Please choose to feature graphics and column inches on each of them, written to reflect and remind us of their values and visions. I would wish there to be a softening of the greater haste and harshness of our nation that seems to have evolved in our days and times.

James Morris,

Alachua

Florida Democrats have been cheated

Many Democrats in Florida are very concerned and upset about the way the Democratic National Committee has refused to allow presidential candidates to campaign in Florida prior to the weekend before the election, except to raise money, of course. In addition, the DNC has said it will not provide accommodations or seat the delegates at the Democratic National Convention.

No one I have spoken to can figure out why this was done, even though the DNC said the reason was that Florida's primary election date was set earlier than they wanted. That seems like a rather stupid reason when the primary date was set by our Republican Legislature.

I, like all registered Democrats, have received numerous calls pleading for money. My answer this year is always, "No contribution without representation."

A few days ago I got such a call and after a rather lengthy discussion on the matter, it was suggested that I call the DNC at a number Howard Dean, the chairman, has set up for complaints. That number is 877-336-7200. I strongly suggest that any Democrat who feels as I do give them a call.

As for the Republicans, who do have half-representation, perhaps they may wish to do something similar.

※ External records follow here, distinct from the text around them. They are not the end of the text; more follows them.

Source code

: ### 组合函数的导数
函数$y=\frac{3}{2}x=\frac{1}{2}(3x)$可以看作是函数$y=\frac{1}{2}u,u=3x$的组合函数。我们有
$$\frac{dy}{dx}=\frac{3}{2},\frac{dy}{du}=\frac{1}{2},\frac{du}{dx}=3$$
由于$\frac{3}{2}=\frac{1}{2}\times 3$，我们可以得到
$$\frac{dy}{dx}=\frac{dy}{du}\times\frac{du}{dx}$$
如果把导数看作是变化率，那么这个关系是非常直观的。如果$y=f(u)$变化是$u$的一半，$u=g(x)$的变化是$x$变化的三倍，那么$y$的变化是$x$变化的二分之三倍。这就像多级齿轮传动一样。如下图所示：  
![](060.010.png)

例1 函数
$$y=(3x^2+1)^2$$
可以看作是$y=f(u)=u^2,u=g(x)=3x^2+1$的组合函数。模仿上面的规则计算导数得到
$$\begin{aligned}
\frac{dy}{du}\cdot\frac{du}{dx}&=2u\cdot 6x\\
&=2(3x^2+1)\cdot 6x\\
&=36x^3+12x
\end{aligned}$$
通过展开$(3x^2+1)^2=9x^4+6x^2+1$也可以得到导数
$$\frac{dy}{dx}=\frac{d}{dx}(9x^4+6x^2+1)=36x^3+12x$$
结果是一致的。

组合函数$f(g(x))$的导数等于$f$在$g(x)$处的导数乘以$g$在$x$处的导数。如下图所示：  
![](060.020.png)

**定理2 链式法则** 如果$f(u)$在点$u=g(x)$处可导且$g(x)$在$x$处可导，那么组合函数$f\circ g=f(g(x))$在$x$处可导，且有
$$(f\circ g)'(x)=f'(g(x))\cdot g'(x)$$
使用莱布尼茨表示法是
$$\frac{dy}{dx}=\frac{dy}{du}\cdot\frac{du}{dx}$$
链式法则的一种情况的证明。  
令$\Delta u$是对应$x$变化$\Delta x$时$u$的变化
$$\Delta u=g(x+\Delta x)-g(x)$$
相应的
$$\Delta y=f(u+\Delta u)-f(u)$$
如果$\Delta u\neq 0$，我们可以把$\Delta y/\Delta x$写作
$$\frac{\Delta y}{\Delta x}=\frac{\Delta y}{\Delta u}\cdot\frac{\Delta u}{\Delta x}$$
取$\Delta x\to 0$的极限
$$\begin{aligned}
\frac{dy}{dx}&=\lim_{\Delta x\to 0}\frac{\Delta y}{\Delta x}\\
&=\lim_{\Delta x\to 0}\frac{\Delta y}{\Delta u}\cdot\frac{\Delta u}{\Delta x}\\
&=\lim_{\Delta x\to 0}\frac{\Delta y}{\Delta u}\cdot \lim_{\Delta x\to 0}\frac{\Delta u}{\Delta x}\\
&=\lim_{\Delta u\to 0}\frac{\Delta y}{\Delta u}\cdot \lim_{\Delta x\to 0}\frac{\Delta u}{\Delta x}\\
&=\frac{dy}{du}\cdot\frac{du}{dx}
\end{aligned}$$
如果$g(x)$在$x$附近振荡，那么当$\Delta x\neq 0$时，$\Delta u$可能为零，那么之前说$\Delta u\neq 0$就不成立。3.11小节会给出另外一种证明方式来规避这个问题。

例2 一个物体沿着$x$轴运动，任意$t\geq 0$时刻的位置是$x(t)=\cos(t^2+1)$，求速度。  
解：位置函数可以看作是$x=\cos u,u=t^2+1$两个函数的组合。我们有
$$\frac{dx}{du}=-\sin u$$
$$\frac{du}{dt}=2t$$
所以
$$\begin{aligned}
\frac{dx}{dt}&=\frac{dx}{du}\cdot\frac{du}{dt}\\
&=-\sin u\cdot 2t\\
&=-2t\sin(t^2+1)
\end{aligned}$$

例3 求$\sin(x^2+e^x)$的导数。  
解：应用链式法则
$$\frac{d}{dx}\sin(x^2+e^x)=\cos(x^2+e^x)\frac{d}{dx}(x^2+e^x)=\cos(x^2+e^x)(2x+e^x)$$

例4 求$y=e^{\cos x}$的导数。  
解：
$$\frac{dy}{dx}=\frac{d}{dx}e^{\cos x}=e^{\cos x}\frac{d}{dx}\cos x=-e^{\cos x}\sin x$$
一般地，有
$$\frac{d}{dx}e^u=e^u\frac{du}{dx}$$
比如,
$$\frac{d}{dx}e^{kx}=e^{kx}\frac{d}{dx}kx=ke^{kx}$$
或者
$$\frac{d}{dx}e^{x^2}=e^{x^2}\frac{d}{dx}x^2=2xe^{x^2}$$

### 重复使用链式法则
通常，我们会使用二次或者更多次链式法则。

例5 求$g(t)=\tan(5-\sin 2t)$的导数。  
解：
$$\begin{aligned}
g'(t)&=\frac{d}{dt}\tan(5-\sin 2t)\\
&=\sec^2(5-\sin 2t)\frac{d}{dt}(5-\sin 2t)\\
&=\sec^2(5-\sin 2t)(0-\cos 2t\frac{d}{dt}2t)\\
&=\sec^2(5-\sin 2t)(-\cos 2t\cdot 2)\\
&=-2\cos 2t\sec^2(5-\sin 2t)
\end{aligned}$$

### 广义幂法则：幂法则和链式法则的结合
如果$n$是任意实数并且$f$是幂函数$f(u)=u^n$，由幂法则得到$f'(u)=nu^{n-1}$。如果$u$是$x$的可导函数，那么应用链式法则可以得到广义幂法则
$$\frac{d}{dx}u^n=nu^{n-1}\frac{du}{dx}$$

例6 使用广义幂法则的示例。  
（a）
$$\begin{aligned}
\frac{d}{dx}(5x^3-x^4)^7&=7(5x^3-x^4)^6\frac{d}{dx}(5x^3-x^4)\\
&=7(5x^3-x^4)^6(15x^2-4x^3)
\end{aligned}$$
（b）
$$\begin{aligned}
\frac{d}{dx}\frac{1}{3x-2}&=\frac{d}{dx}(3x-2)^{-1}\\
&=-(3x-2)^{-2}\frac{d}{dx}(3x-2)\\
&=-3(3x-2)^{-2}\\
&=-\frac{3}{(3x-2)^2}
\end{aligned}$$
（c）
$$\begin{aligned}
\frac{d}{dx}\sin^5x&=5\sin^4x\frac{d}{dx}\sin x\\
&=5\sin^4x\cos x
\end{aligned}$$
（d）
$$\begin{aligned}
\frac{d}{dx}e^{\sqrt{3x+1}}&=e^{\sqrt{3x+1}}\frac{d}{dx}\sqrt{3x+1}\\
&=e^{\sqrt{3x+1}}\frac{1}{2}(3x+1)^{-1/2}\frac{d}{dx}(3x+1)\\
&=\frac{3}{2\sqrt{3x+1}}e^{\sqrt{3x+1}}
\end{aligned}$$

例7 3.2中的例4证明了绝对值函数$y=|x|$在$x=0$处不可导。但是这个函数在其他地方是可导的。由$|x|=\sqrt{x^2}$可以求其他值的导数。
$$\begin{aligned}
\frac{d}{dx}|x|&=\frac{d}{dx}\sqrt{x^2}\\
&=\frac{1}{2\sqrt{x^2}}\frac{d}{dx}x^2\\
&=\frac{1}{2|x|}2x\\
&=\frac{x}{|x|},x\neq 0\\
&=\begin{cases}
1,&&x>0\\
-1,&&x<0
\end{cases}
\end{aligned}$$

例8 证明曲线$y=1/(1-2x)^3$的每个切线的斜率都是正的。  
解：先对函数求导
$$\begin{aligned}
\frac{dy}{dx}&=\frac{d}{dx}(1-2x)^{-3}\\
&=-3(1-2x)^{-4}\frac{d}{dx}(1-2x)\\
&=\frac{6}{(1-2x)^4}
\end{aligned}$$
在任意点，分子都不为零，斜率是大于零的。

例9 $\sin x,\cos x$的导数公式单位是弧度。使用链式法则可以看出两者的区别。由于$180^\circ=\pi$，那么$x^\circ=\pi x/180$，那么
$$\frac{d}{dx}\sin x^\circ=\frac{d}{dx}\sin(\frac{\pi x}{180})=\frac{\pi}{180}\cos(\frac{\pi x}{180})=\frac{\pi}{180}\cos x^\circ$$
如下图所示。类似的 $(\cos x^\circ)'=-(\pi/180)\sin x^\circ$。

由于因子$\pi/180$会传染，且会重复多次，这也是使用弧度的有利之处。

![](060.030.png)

Florida has 210 delegates in a vitally important presidential candidate selection process. That's too powerful a force to let the DNC get away with this stupid slap on the wrist. But then, this is really not much worse than the ridiculous way we let a couple of lightly populated states have so much power in the primary process.

I say conduct the primaries in the order that the states entered the Union, or do it all on the same day. And maybe even sit down and talk about what is an intelligent way to do things.

Richard Hill,

Alachua

Too bad for Austin Wright

I just read the Jan. 24 Law & Order column regarding how unhappy the Wright family is that their son, Austin Wright, has been transferred to a medium security facility that is about an 8-hour drive from their home in Naples.

In case you don't remember, Austin Wright is the 22-year-old drunk driver that killed Officer Lt. Corey Dahlem last April 3. He was sentenced to only 10 years for aggravated manslaughter of a law enforcement officer.

Gee, how inconvenient for the Wright family! An 8-hour drive to see their loved one.

I wonder how long the drive, and what the expense will be for the Dahlem's to again see their beloved husband, father, son, nephew, mentor and fellow officer. I can only pray for them and wish them God's blessings. That's certainly more than the Wright family and justice has offered.

I'm glad to hear that Austin is happy teaching other inmates, and again, I'm so sorry his family is 8 hours away from him.